Installing Playwright on Heroku

Getting Playwright to work on Heroku wasn’t smooth sailing. It looked for browser dependencies that weren’t installed by default and not in the location it expected them.

So the Heroku Node.js application build failed with errors like this:

remote:        > app-api@1.0.0 postinstall
remote:        > npx playwright install chromium --with-deps
remote:        
remote:        Installing dependencies...
remote:        Switching to root user to install dependencies...
remote:        Password: su: Authentication failure
remote:        Failed to install browsers
remote:        Error: Installation process exited with code: 1
remote:        npm error code 1
remote:        npm error path /tmp/build_e814256b
remote:        npm error command failed
remote:        npm error command sh -c npx playwright install chromium --with-deps
remote:        
remote:        npm error A complete log of this run can be found in: /tmp/npmcache.KPL0X/_logs/2024-05-08T06_12_14_978Z-debug-0.log

That command npx playwright install chromium --with-deps was failing because it was trying to install the browser dependencies as the root user and Heroku doesn’t allow that, and I added this as a postinstall script in my package.json file to make sure that browser dependencies are installed when the app is deployed to Heroku. However, that didn’t work out.

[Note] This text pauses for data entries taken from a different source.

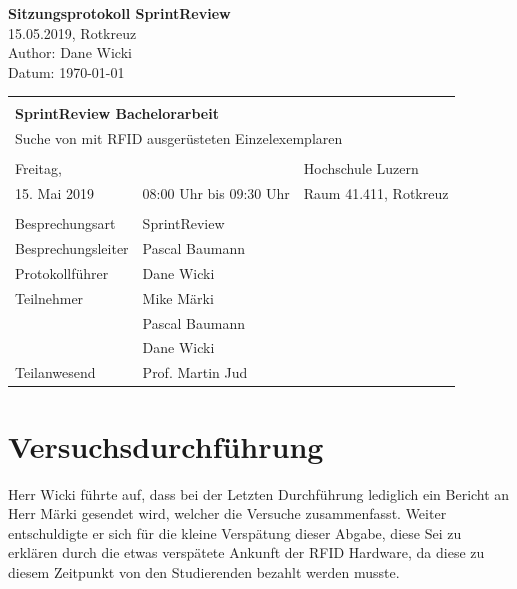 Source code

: \documentclass[parskip=full, a4paper]{scrreprt}
\begin{document}
\begin{titlepage}
\vspace*{2.5cm}
\noindent
\Huge{\textbf{Sitzungsprotokoll SprintReview}} \\
\noindent
\Large{15.05.2019, Rotkreuz}\\
\vfill
\noindent
\large{Author: Dane Wicki}\\
\noindent
\large{Datum: \today}\\
\end{titlepage}

\noindent
\begin{tabularx}{\textwidth}{XXl}
\hline \\
\multicolumn{3}{l}{\Large{\textbf{SprintReview  Bachelorarbeit}}}\\
\multicolumn{3}{l}{Suche von mit RFID ausgerüsteten Einzelexemplaren} \\ \\
\hline
	Freitag, & & Hochschule Luzern \\
	15. Mai 2019 & 08:00 Uhr bis 09:30 Uhr & Raum 41.411, Rotkreuz \\
\hline \\
\hline
Besprechungsart & SprintReview & \\
\hline
Besprechungsleiter & Pascal Baumann & \\
\hline
Protokollführer & Dane Wicki & \\
\hline
Teilnehmer & Mike Märki & \\ & Pascal Baumann & \\ & Dane Wicki & \\
\hline
Teilanwesend & Prof. Martin Jud & \\
\hline
\end{tabularx}

	\noindent

\tableofcontents
\clearpage
\chapter{Versuchsdurchführung}
Herr Wicki führte auf, dass bei der Letzten Durchführung lediglich ein Bericht an Herr Märki gesendet wird, welcher die Versuche zusammenfasst.
Weiter entschuldigte er sich für die kleine Verspätung dieser Abgabe, diese Sei zu erklären durch die etwas verspätete Ankunft der RFID Hardware, da diese zu diesem Zeitpunkt von den Studierenden bezahlt werden musste.
\end{document}
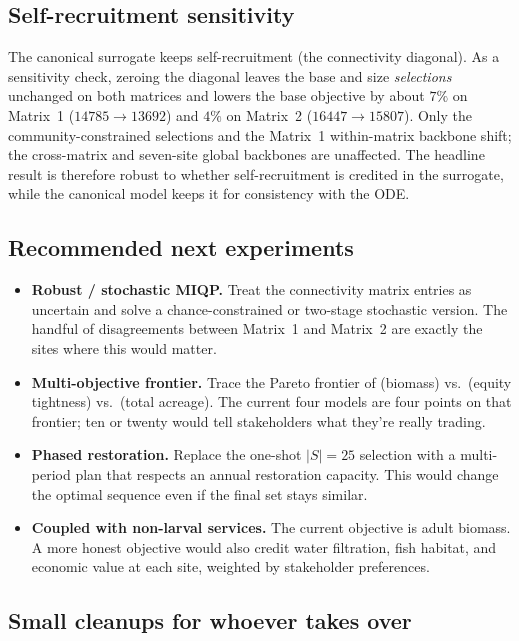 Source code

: \documentclass[11pt]{article}
\begin{document}
\subsection{Self-recruitment sensitivity}

The canonical surrogate keeps self-recruitment (the connectivity diagonal). As a sensitivity check, zeroing the diagonal leaves the base and size \emph{selections} unchanged on both matrices and lowers the base objective by about $7\%$ on Matrix~1 ($14785 \to 13692$) and $4\%$ on Matrix~2 ($16447 \to 15807$). Only the community-constrained selections and the Matrix~1 within-matrix backbone shift; the cross-matrix and seven-site global backbones are unaffected. The headline result is therefore robust to whether self-recruitment is credited in the surrogate, while the canonical model keeps it for consistency with the ODE.

\subsection{Recommended next experiments}

\begin{itemize}[leftmargin=1.4em, itemsep=0.2em]
  \item \textbf{Robust / stochastic MIQP.} Treat the connectivity matrix entries as uncertain and solve a chance-constrained or two-stage stochastic version. The handful of disagreements between Matrix~1 and Matrix~2 are exactly the sites where this would matter.
  \item \textbf{Multi-objective frontier.} Trace the Pareto frontier of (biomass) vs.\ (equity tightness) vs.\ (total acreage). The current four models are four points on that frontier; ten or twenty would tell stakeholders what they're really trading.
  \item \textbf{Phased restoration.} Replace the one-shot $|S|=25$ selection with a multi-period plan that respects an annual restoration capacity. This would change the optimal sequence even if the final set stays similar.
  \item \textbf{Coupled with non-larval services.} The current objective is adult biomass. A more honest objective would also credit water filtration, fish habitat, and economic value at each site, weighted by stakeholder preferences.
\end{itemize}

\subsection{Small cleanups for whoever takes over}
\end{document}
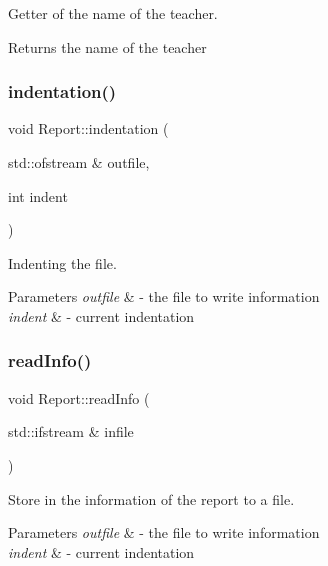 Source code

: Getter of the name of the teacher. 

\begin{DoxyReturn}{Returns}
the name of the teacher 
\end{DoxyReturn}
\mbox{\label{class_report_a67a10004cf149f202015d55a14efe6c1}} 
\subsubsection{\texorpdfstring{indentation()}{indentation()}}
{\footnotesize\ttfamily void Report\+::indentation (\begin{DoxyParamCaption}\item[{std\+::ofstream \&}]{outfile,  }\item[{int}]{indent }\end{DoxyParamCaption})}



Indenting the file. 


\begin{DoxyParams}{Parameters}
{\em outfile} & -\/ the file to write information \\
\hline
{\em indent} & -\/ current indentation \\
\hline
\end{DoxyParams}
\mbox{\label{class_report_ad36785f4f4531404a6464c6d5ce5a69b}} 
\subsubsection{\texorpdfstring{read\+Info()}{readInfo()}}
{\footnotesize\ttfamily void Report\+::read\+Info (\begin{DoxyParamCaption}\item[{std\+::ifstream \&}]{infile }\end{DoxyParamCaption})}



Store in the information of the report to a file. 


\begin{DoxyParams}{Parameters}
{\em outfile} & -\/ the file to write information \\
\hline
{\em indent} & -\/ current indentation \\
\hline
\end{DoxyParams}
\mbox{\label{class_report_a47faf2023bd07e59ab0296e8d0b2d512}} 

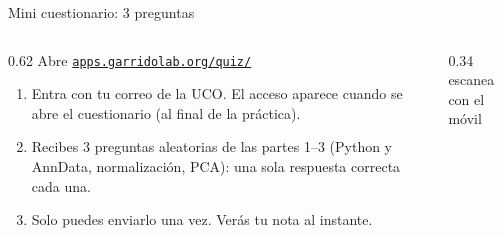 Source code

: \documentclass[aspectratio=169,10pt]{beamer}
\begin{document}
\begin{frame}{Mini cuestionario: 3 preguntas}
  \begin{columns}[T]
    \begin{column}{0.62\textwidth}
      \large Abre \href{https://apps.garridolab.org/quiz/}{\alert{\texttt{apps.garridolab.org/quiz/}}}
      \normalsize\vspace{0.3cm}

      \begin{enumerate}\setlength\itemsep{6pt}
        \item Entra con tu \alert{correo de la UCO}. El acceso aparece cuando se abre el cuestionario (al final de la práctica).
        \item Recibes \alert{3 preguntas aleatorias} de las partes 1--3 (Python y AnnData, normalización, PCA): una sola respuesta correcta cada una.
        \item Solo puedes enviarlo \alert{una vez}. Verás tu nota al instante.
      \end{enumerate}
    \end{column}
    \begin{column}{0.34\textwidth}
      \centering
      \\[4pt]
      \scriptsize escanea con el móvil
    \end{column}
  \end{columns}
\end{frame}
\end{document}
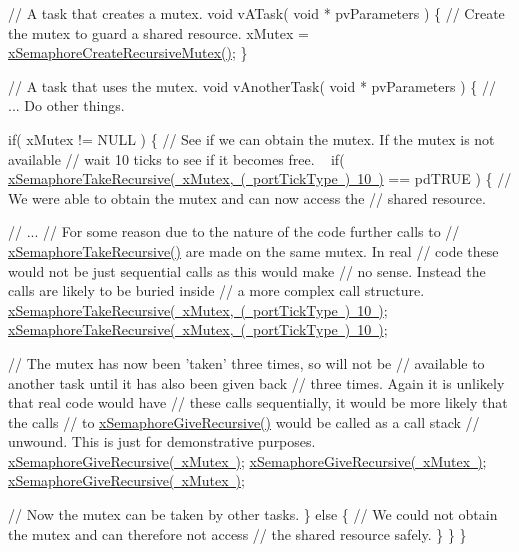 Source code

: \begin{DoxyPre}// A task that creates a mutex.
void vATask( void * pvParameters )
\{
   // Create the mutex to guard a shared resource.
   xMutex = \mbox{\hyperlink{semphr_8h_a1bbc843be5a41ea83d2693b2189fc0f8}{xSemaphoreCreateRecursiveMutex()}};
\}\end{DoxyPre}



\begin{DoxyPre}// A task that uses the mutex.
void vAnotherTask( void * pvParameters )
\{
   // ... Do other things.\end{DoxyPre}



\begin{DoxyPre}   if( xMutex != NULL )
   \{
       // See if we can obtain the mutex.  If the mutex is not available
       // wait 10 ticks to see if it becomes free.  
~\newline
       if( \mbox{\hyperlink{semphr_8h_ad395f4bba51eea6af3397d72bc079e4d}{xSemaphoreTakeRecursive( xMutex, ( portTickType ) 10 )}} == pdTRUE )
       \{
           // We were able to obtain the mutex and can now access the
           // shared resource.\end{DoxyPre}



\begin{DoxyPre}           // ...
           // For some reason due to the nature of the code further calls to 
        // \mbox{\hyperlink{semphr_8h_ad395f4bba51eea6af3397d72bc079e4d}{xSemaphoreTakeRecursive()}} are made on the same mutex.  In real
        // code these would not be just sequential calls as this would make
        // no sense.  Instead the calls are likely to be buried inside
        // a more complex call structure.
           \mbox{\hyperlink{semphr_8h_ad395f4bba51eea6af3397d72bc079e4d}{xSemaphoreTakeRecursive( xMutex, ( portTickType ) 10 )}};
           \mbox{\hyperlink{semphr_8h_ad395f4bba51eea6af3397d72bc079e4d}{xSemaphoreTakeRecursive( xMutex, ( portTickType ) 10 )}};\end{DoxyPre}



\begin{DoxyPre}           // The mutex has now been 'taken' three times, so will not be 
        // available to another task until it has also been given back
        // three times.  Again it is unlikely that real code would have
        // these calls sequentially, it would be more likely that the calls
        // to \mbox{\hyperlink{semphr_8h_a398d66b17856c22dd49d39aaac42f105}{xSemaphoreGiveRecursive()}} would be called as a call stack
        // unwound.  This is just for demonstrative purposes.
           \mbox{\hyperlink{semphr_8h_a398d66b17856c22dd49d39aaac42f105}{xSemaphoreGiveRecursive( xMutex )}};
        \mbox{\hyperlink{semphr_8h_a398d66b17856c22dd49d39aaac42f105}{xSemaphoreGiveRecursive( xMutex )}};
        \mbox{\hyperlink{semphr_8h_a398d66b17856c22dd49d39aaac42f105}{xSemaphoreGiveRecursive( xMutex )}};\end{DoxyPre}



\begin{DoxyPre}        // Now the mutex can be taken by other tasks.
       \}
       else
       \{
           // We could not obtain the mutex and can therefore not access
           // the shared resource safely.
       \}
   \}
\}
\end{DoxyPre}
  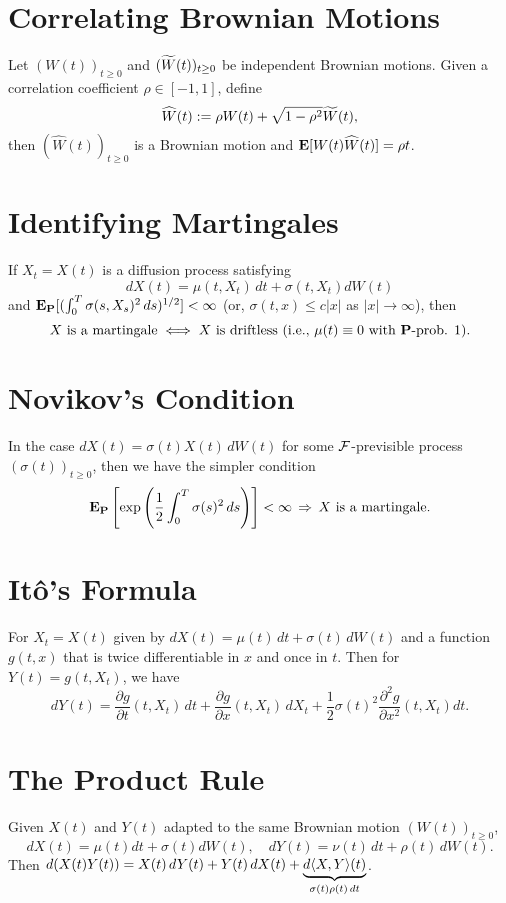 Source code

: \documentclass[twocolumn]{amsart}
\begin{document}
\section*{Correlating Brownian Motions}
Let $(W(t))_{t \ge 0}$ and $(\tW(t))_{t \ge 0}$ be independent Brownian motions. Given a correlation coefficient $\rho \in [-1,1]$, define
\begin{equation*}
    \widehat W(t) := \rho W(t) + \sqrt{1-\rho^2} \tW(t),
\end{equation*}
then $(\widehat W(t))_{t \ge 0}$ is a Brownian motion and $\E[W(t) \widehat W(t)] = \rho t$.

\section*{Identifying Martingales}

If $X_t = X(t)$ is a diffusion process satisfying $$dX(t) = \mu(t,X_t)\,dt + \sigma(t,X_t) dW(t)$$ and $\EP[(\int_0^T \sigma(s,X_s)^2\,ds)^{1/2}] < \infty$ (or, $\sigma(t,x) \le c |x|$ as $|x| \to \infty$), then
\[ X \text{ is a martingale} \iff X \text{ is driftless (i.e., $\mu(t) \equiv 0$ with $\P$-prob. 1).} \]

\section*{Novikov's Condition}

In the case $dX(t) = \sigma(t) X(t)\,dW(t)$ for some $\F$-previsible process $(\sigma(t))_{t \ge 0}$, then we have the simpler condition
\[ \EP \left[ \exp\left(\frac{1}{2} \int_0^T \sigma(s)^2\,ds\right) \right] < \infty\, \Rightarrow \, X \text{ is a martingale}. \]


\section*{It\^o's Formula}
For $X_t=X(t)$ given by $dX(t) = \mu(t)\,dt + \sigma(t)\,dW(t)$ and a function $g(t,x)$ that is twice differentiable in $x$ and once in $t$. Then for $Y(t) = g(t,X_t)$, we have
\[
dY(t) = \frac{\partial g}{\partial t}(t,X_t)\,dt + \frac{\partial g}{\partial x}(t,X_t)\,dX_t + \frac{1}{2} \sigma(t)^2 \frac{\partial ^2 g}{\partial x^2}(t,X_t)dt.
\]

\section*{The Product Rule}
Given $X(t)$ and $Y(t)$ adapted to the same Brownian motion $(W(t))_{t \ge 0}$,
\[
    dX(t) = \mu(t)dt +\sigma(t)dW(t), \quad
    dY(t) = \nu(t)\,dt + \rho(t)\,dW(t).
\]
Then $d(X(t) Y(t)) = X(t)\,d Y(t) + Y(t)\,dX(t) + \underbrace{d\QV{X,Y}(t)}_{\sigma(t) \rho(t)\,dt}$.
\end{document}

The solution was to install the browser dependencies via buildpacks, which is something like container images that can be layered. That meant that I also needed to use the heroku/nodejs buildpack as well, and couldn’t just leave it to only having a Procfile and default to Heroku knowing how to build the app.

And so, add to your app.json (or create one, I guess), the following buildpacks directives:

{ 
  "buildpacks": [
    {
      "url": "https://github.com/mxschmitt/heroku-playwright-buildpack.git"
    },
    {
      "url": "https://github.com/heroku/heroku-buildpack-nodejs"
    }
  ]
}

And then, you can deploy your app to Heroku and it should work. The Playwright browser dependencies should be installed and you should be able to run your Playwright tests on Heroku.

Follow-up Playwright Heroku Deployment Resources

See the official Heroku documentation for a Playwright community buildpack and an example Express Playwright repository for practical examples.